[RECORD EXCERPTS]
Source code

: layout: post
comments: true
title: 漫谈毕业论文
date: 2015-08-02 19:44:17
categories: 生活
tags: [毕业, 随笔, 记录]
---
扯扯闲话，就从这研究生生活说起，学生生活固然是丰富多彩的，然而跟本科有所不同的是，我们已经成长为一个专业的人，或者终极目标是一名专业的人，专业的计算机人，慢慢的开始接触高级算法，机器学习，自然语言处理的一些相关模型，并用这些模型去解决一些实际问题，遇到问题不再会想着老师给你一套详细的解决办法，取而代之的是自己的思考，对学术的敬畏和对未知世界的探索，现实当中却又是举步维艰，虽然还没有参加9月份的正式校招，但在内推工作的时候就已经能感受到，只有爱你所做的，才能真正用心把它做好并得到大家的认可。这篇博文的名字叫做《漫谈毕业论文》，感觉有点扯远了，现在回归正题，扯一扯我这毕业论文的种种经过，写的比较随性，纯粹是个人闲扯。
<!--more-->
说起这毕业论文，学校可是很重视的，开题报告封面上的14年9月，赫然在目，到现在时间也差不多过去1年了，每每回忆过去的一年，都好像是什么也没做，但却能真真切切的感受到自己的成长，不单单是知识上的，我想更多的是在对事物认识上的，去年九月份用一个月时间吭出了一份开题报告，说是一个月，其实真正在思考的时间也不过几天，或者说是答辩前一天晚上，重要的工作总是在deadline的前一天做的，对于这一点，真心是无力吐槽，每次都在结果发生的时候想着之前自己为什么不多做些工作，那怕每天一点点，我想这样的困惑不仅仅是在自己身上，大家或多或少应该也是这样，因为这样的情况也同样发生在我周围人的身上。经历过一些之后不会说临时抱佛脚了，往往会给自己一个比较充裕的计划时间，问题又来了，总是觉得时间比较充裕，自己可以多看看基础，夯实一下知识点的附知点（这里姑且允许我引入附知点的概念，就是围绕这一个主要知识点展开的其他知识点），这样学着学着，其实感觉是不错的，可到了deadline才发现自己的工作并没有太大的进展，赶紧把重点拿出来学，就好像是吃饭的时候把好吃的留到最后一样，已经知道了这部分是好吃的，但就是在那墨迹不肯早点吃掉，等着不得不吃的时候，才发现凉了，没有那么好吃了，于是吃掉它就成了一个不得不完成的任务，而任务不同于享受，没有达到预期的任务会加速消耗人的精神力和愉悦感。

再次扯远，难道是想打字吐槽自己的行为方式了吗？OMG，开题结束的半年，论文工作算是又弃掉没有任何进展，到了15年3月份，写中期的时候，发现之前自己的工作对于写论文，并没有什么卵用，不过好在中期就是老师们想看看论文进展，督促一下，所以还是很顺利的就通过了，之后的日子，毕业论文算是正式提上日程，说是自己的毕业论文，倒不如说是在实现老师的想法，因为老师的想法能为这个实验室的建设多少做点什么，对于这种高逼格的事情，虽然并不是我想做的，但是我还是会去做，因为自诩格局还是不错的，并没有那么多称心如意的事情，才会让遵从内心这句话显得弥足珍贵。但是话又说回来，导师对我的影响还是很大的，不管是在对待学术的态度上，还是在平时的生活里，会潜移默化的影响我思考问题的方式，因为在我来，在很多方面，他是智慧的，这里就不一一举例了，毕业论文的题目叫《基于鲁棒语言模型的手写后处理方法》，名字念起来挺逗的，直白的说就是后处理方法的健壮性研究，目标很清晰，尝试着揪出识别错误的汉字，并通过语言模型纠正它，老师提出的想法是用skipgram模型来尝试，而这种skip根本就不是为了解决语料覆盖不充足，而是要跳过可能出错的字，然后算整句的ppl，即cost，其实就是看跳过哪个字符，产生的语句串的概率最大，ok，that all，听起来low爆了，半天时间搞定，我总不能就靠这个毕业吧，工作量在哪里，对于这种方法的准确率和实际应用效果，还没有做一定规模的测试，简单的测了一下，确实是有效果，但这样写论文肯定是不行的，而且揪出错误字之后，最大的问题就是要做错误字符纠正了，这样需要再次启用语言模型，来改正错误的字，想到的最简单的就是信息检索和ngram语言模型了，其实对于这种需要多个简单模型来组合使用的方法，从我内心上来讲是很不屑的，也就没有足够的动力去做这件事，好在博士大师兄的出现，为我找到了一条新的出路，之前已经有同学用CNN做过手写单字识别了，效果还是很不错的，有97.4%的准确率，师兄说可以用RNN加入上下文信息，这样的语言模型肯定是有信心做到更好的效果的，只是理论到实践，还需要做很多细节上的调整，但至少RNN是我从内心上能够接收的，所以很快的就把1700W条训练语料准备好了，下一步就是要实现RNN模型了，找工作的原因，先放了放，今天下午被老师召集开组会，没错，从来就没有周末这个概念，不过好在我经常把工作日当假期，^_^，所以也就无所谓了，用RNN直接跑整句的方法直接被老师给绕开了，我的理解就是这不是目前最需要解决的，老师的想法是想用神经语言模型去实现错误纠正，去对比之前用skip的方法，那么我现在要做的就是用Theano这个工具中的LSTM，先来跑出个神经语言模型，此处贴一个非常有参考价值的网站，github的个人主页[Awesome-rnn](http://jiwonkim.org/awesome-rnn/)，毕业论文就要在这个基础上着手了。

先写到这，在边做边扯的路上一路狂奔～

[EXERCISE DETAILS]
Search the data above for the word "漫谈毕业论文" and report how many lines contain it, with nothing further.

[RESULT]
2